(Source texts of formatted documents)
= Beginning of Section =
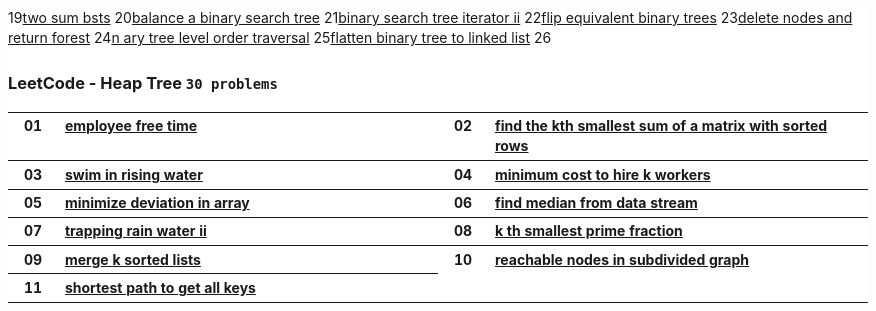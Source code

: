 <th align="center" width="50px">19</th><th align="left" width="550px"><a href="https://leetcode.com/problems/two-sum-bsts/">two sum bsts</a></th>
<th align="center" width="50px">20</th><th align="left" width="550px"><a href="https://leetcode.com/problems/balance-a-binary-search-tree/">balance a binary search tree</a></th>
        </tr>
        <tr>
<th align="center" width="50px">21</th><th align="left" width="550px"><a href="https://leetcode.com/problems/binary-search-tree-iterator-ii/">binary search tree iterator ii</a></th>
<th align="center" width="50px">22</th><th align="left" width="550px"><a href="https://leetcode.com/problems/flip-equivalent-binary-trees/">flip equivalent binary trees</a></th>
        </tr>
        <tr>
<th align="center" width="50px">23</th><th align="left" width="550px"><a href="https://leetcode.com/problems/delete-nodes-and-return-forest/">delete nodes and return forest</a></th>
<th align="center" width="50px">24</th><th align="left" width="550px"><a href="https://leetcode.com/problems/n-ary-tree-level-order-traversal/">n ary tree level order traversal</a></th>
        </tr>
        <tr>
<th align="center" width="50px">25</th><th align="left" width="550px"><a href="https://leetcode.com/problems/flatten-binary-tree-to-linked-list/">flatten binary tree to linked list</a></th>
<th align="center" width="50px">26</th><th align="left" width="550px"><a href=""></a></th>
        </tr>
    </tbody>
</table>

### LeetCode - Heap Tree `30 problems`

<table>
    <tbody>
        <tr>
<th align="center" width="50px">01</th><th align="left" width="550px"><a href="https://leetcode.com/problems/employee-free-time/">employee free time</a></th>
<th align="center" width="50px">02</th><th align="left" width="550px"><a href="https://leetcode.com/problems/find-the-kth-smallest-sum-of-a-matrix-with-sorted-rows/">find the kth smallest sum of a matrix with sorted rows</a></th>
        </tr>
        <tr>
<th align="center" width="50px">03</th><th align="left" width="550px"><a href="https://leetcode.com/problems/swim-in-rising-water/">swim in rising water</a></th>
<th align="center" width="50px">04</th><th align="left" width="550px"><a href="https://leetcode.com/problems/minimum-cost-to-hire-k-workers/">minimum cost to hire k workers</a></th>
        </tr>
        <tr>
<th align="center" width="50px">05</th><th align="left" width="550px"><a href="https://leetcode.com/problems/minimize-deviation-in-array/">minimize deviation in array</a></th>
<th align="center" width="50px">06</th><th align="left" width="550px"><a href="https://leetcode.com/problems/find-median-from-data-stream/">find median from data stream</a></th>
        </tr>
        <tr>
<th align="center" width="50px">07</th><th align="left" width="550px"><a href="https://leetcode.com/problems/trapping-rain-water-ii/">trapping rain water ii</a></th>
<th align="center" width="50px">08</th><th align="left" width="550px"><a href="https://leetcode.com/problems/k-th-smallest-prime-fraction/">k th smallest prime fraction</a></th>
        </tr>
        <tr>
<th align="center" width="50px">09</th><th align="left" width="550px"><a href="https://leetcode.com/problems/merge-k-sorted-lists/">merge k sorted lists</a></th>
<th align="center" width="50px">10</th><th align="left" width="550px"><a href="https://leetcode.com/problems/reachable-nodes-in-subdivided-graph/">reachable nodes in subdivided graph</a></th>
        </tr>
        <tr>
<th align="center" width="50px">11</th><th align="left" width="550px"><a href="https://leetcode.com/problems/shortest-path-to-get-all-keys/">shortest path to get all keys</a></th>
= End of Section =
EXERCISE » The word "search": say how many lines of the records hold it, and give nothing but the number.

PROBLEM SOLUTION » 2